Я оптимизирую алгоритм реконструкции изображения, используя генетический алгоритм в Matlab. Я сделал кроссовер на двух популяциях и сгенерировал двух потомков без использования инструментария «ga» в Matlab. Так в настоящее время у меня есть два 1 * п матриц с целыми значениями в диапазоне от 0-255 (Это два изображения в строке основного заказа) .For напримерСтадия мутации генетического алгоритма в Matlab
population_1 = [1 2 3 4 5 6 7 8 9 10]
population_2 = [10 20 30 40 50 60 70 80 90 100]

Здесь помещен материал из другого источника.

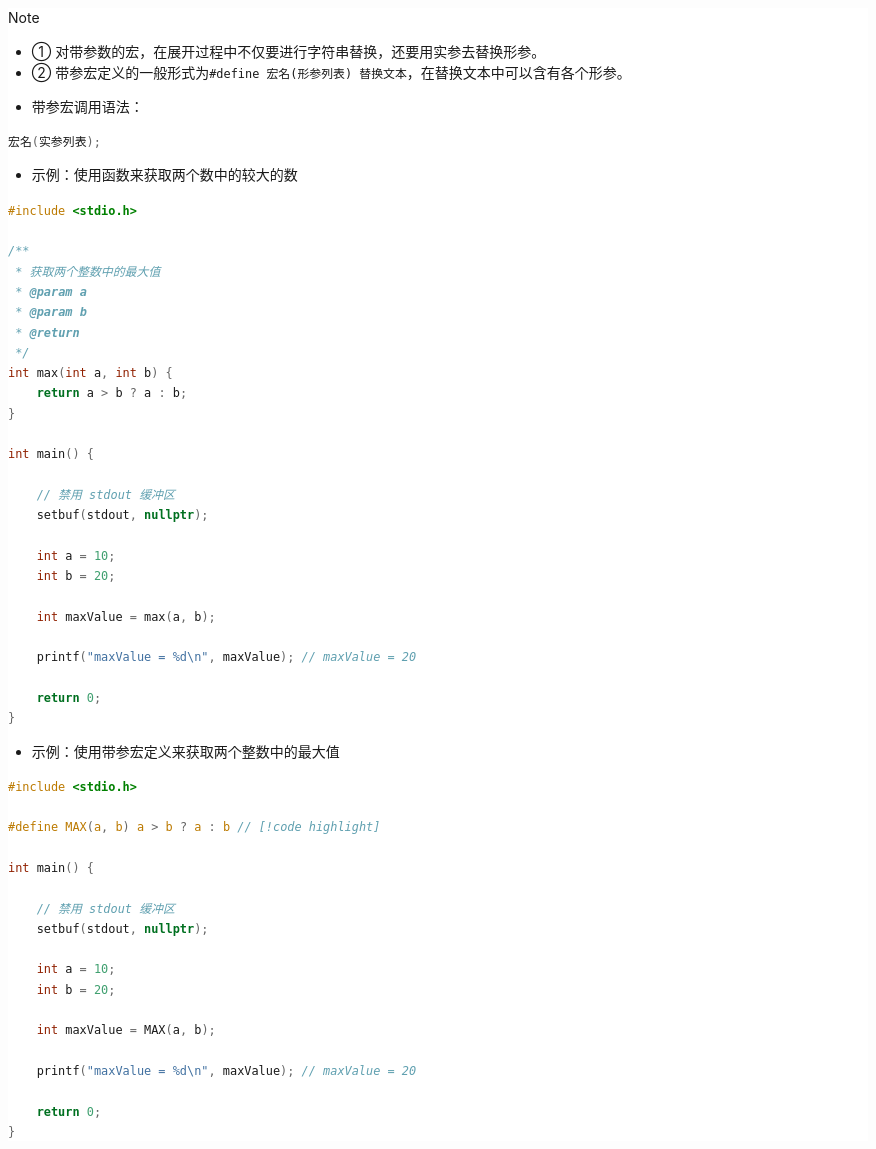 > [!NOTE]
>
> * ① 对带参数的宏，在展开过程中不仅要进行字符串替换，还要用实参去替换形参。
> * ② 带参宏定义的一般形式为`#define 宏名(形参列表) 替换文本`，在替换文本中可以含有各个形参。

* 带参宏调用语法：

```c
宏名(实参列表);
```



* 示例：使用函数来获取两个数中的较大的数

```c
#include <stdio.h>

/**
 * 获取两个整数中的最大值
 * @param a
 * @param b
 * @return
 */
int max(int a, int b) {
    return a > b ? a : b;
}

int main() {

    // 禁用 stdout 缓冲区
    setbuf(stdout, nullptr);

    int a = 10;
    int b = 20;

    int maxValue = max(a, b);

    printf("maxValue = %d\n", maxValue); // maxValue = 20

    return 0;
}
```



* 示例：使用带参宏定义来获取两个整数中的最大值

```c
#include <stdio.h>

#define MAX(a, b) a > b ? a : b // [!code highlight]

int main() {

    // 禁用 stdout 缓冲区
    setbuf(stdout, nullptr);

    int a = 10;
    int b = 20;

    int maxValue = MAX(a, b);

    printf("maxValue = %d\n", maxValue); // maxValue = 20

    return 0;
}

```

И я одна точка заказала крест над и получил отпрыск, как
Off_1 = 1 2 3 4 5 60 70 80 90 100
Off_2 = 10 20 30 40 50 6 7 8 9 10
Далее мне нужно сделать мутацию с вероятностью 0.02.I здесь используется «gaoptimset» и кодируется следующим образом.
mutated_child = gaoptimset('MutationFcn', {@mutationuniform, .02})
и я напечатал результат. Он дает такую структуру без каких-либо значений.
mutated_child =
PopulationType: []
PopInitRange: []
PopulationSize: []
EliteCount: []
CrossoverFraction: []
ParetoFraction: []
MigrationDirection: []
MigrationInterval: []
MigrationFraction: []
Generations: []
TimeLimit: []
FitnessLimit: []
StallGenLimit: []
StallTimeLimit: []
TolFun: []
TolCon: []
InitialPopulation: []
InitialScores: []
InitialPenalty: []
PenaltyFactor: []
PlotInterval: []
CreationFcn: []
FitnessScalingFcn: []
SelectionFcn: []
CrossoverFcn: []
MutationFcn: {[@mutationuniform] [0.0200]}
DistanceMeasureFcn: []
HybridFcn: []
Display: []
PlotFcns: []
OutputFcns: []
Vectorized: []
UseParallel: []
Может кто-нибудь, пожалуйста, помогите мне выполнить мутацию на crossovered Чайлдс (Off_1 и Off_2)? Спасибо заранее.